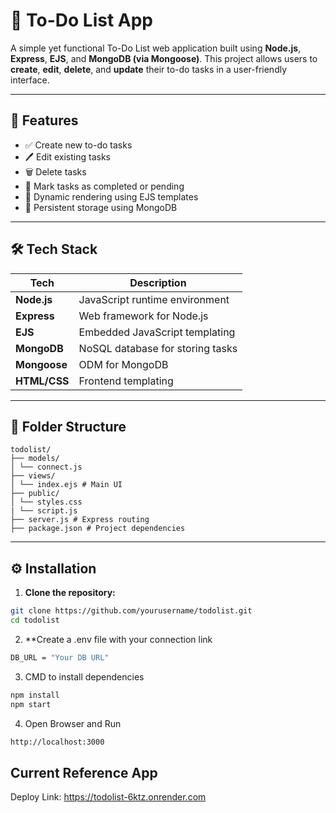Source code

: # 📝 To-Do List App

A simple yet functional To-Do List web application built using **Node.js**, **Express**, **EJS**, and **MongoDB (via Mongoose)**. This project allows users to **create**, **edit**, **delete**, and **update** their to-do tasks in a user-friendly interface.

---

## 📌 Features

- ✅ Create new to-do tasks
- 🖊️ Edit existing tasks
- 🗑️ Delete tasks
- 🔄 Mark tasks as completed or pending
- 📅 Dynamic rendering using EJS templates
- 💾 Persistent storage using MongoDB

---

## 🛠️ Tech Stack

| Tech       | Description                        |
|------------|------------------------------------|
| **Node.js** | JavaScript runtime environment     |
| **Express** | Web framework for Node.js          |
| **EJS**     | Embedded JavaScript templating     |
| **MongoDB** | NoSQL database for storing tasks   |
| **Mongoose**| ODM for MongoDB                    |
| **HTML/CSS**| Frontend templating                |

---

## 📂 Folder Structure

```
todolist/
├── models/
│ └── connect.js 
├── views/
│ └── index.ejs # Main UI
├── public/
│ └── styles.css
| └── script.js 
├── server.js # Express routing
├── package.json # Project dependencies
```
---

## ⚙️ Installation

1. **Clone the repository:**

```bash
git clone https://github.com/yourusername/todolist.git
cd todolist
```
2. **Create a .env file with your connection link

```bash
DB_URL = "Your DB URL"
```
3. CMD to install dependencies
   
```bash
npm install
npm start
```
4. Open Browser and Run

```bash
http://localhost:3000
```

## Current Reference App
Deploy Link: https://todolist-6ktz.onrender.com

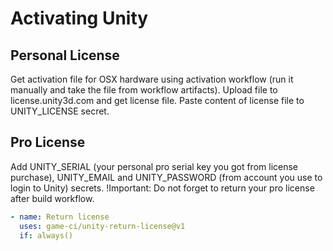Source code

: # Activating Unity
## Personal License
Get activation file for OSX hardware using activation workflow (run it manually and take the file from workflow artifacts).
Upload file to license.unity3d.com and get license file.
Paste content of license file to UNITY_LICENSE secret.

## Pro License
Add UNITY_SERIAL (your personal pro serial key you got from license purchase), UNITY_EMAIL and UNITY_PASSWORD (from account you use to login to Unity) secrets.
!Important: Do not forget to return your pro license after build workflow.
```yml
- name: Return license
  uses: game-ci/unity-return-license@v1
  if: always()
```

- _PROBLEM TO SOLVE_: Nothing except the lines from the one containing "A simple yet" through the one containing "Add UNITY_SERIAL (your" should appear in the answer, exactly as above and without pictures.

- _WRITTEN ANSWER_:
A simple yet functional To-Do List web application built using **Node.js**, **Express**, **EJS**, and **MongoDB (via Mongoose)**. This project allows users to **create**, **edit**, **delete**, and **update** their to-do tasks in a user-friendly interface.

---

## 📌 Features

- ✅ Create new to-do tasks
- 🖊️ Edit existing tasks
- 🗑️ Delete tasks
- 🔄 Mark tasks as completed or pending
- 📅 Dynamic rendering using EJS templates
- 💾 Persistent storage using MongoDB

---

## 🛠️ Tech Stack

| Tech       | Description                        |
|------------|------------------------------------|
| **Node.js** | JavaScript runtime environment     |
| **Express** | Web framework for Node.js          |
| **EJS**     | Embedded JavaScript templating     |
| **MongoDB** | NoSQL database for storing tasks   |
| **Mongoose**| ODM for MongoDB                    |
| **HTML/CSS**| Frontend templating                |

---

## 📂 Folder Structure

```
todolist/
├── models/
│ └── connect.js 
├── views/
│ └── index.ejs # Main UI
├── public/
│ └── styles.css
| └── script.js 
├── server.js # Express routing
├── package.json # Project dependencies
```
---

## ⚙️ Installation

1. **Clone the repository:**

```bash
git clone https://github.com/yourusername/todolist.git
cd todolist
```
2. **Create a .env file with your connection link

```bash
DB_URL = "Your DB URL"
```
3. CMD to install dependencies
   
```bash
npm install
npm start
```
4. Open Browser and Run

```bash
http://localhost:3000
```

## Current Reference App
Deploy Link: https://todolist-6ktz.onrender.com

Source code

: # Activating Unity
## Personal License
Get activation file for OSX hardware using activation workflow (run it manually and take the file from workflow artifacts).
Upload file to license.unity3d.com and get license file.
Paste content of license file to UNITY_LICENSE secret.

## Pro License
Add UNITY_SERIAL (your personal pro serial key you got from license purchase), UNITY_EMAIL and UNITY_PASSWORD (from account you use to login to Unity) secrets.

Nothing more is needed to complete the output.